We both ordered and waited for the food. Once it arrived, I very carefully took my mask off to make sure none of the fabric that was outward facing touched my face before eating.

Atsumu's POV

Finally the food was here so I could take off this stupid mask. I didn't really like it, but if it made Sakusa more comfortable, then I would wear it it for him. I couldn't help but continue glancing at Sakusa as he ate. He was really handsome without his mask, I have to say... 

He kinda seemed like the total opposite of me. The way he moved and even ate was very meticulous. Honestly it was probably to avoid as much contact with anything as possible, but he kept it under control. Kinda. Well spraying me and our seats was a touch excessive but, I didn't care. At least I knew I had no germs on me then I guess.

"Sakusa, how's school been going for you?"
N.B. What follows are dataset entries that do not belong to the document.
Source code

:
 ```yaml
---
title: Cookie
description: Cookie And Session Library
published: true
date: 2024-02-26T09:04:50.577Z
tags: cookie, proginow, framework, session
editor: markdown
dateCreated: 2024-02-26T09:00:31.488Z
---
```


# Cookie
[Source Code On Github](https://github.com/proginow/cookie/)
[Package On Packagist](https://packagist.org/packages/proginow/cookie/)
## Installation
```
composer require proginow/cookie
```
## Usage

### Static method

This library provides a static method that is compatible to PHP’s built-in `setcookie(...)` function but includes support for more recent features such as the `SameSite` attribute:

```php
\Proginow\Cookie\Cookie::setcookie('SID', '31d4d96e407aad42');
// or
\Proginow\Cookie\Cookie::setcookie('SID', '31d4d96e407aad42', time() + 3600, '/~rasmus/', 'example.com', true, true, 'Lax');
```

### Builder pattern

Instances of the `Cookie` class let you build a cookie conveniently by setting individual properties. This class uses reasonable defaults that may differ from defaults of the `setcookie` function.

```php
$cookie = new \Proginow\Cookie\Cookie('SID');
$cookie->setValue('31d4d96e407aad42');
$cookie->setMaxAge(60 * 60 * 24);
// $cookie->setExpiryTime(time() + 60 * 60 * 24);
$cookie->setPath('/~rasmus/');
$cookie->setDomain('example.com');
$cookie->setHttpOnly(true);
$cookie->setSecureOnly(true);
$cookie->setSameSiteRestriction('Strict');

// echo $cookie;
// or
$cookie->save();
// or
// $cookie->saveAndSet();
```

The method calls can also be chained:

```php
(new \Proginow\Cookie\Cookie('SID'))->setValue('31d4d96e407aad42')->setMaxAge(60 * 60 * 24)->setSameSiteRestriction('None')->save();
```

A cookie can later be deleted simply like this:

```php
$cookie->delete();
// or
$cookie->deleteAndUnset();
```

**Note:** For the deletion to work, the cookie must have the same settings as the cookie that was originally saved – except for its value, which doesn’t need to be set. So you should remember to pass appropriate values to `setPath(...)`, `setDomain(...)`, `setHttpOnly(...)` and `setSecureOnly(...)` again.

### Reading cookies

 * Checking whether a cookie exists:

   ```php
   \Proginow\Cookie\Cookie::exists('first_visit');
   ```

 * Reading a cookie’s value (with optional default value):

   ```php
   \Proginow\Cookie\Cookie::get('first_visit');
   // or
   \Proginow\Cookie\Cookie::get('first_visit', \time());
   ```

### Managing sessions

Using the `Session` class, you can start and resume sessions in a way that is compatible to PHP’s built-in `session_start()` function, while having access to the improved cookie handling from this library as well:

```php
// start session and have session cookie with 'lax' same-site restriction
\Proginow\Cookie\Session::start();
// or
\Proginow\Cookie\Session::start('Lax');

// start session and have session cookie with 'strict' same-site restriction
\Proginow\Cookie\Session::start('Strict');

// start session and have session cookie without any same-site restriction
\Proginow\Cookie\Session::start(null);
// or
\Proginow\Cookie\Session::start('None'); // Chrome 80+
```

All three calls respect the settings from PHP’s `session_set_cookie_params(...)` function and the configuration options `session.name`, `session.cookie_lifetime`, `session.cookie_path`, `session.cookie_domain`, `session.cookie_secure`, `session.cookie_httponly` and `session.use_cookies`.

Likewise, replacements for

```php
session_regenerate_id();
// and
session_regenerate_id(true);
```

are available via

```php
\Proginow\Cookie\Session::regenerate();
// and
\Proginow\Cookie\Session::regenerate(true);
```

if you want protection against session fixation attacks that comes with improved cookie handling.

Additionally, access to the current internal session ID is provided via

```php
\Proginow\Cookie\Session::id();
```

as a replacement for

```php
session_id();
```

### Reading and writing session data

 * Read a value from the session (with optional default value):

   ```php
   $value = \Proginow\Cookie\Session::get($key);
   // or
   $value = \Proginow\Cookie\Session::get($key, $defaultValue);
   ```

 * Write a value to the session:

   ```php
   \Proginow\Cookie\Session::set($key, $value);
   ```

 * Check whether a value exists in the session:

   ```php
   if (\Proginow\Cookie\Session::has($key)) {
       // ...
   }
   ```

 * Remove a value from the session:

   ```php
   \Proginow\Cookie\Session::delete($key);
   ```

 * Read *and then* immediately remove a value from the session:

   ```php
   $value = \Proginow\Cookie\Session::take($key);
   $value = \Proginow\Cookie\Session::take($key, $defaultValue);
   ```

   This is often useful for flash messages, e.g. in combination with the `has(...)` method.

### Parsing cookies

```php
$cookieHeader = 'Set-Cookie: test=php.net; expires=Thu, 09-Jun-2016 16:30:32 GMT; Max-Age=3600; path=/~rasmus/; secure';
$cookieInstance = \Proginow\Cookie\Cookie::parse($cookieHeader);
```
"It's been fine. What about you."

"Meh."

"Mm?"

"I dunno. Boring classes and volleyball and school has just been, meh lately."

"Why?"

"...I don't wanna bore you with it." I said while forcing a tiny smile, feeling a bit upset. I didn't want Sakusa to think I was just some, I dunno, whiny person. Which.. I kinda was I guess but I knew that if I got into it that I wouldn't shut up. Sakusa tilted his head, setting his food down and carefully wiping his hands before sipping his drink.

"It won't be boring. Go ahead." He said. I tapped my fingers on the table in thought. Should I? I mean, I haven't told anyone else because I didn't think I really had anyone else to tell. Osamu tried to get me to tell him, but I almost felt like he'd call me stupid over it. And, I felt like I could trust Sakusa...

"You sure you wanna know? I might not shut up once I talk about it...."

"I don't mind."

"Well, it's just.. I don't understand why everyone considers my brother to be the better twin. He's always being complimented by our team for his playing. I guess yeah technically he's better, but it just.. I don't understand why the team thinks He's so great. And then, my brother is dating someone. Yet he still gets all the confessions in the school.. And the only time anyone there talks to me, it's usually to ask me about Osamu this, Osamu that. And don't get me started about our parents.." I grumbled a bit angrily all in one breath. 

I glanced at Sakusa who just looked at me quietly. Great.. He probably thought I was some super problematic kid and wouldn't ever want to talk to me again. My cheeks turned red in embarrassment as I put money down to pay for my food before getting up.

"Sorry.. I said too much. I should get going-" 

"No, you can stay. Unless you really want to leave." 

I looked at Sakusa a bit surprised. I didn't want to leave... I was dying to stay with him some more.. But I was afraid that I was just dumping issues on him. But this was probably one of the only chances I would get to see him, so I sat back down slowly. 

"Do you want to tell me about your parents?" Sakusa asked gently. I bit my lip with a huff. I was considering it.. It felt nice to tell someone who was actually listening to me..

"You uh, won't get to bored? Or, annoyed??"

"No. I won't."

"Alright... well, I guess school I can kinda understand. I mean. High schoolers are gonna be high schoolers. But our own parents even favor Osamu over me I feel. I'm always the one being scolded for things. And.. maybe I'm not a great kid. I don't know.. but I can't tell you how many times I've heard my parents ask me "Why can't you be like your brother." 

I said quietly, trying to not cry. Now I just felt stupid. I never wanted to cry over this. I always told myself that it didn't bother me, but the more I thought about it, the more I realized it did bother me, a lot. 

All my thoughts went derailing REAL fast when I felt someone's hand touch mine. I looked up quickly, seeing Sakusa lay his hand over mine. I stared at him in complete and utter shock that he was touching me. But.. it felt really nice.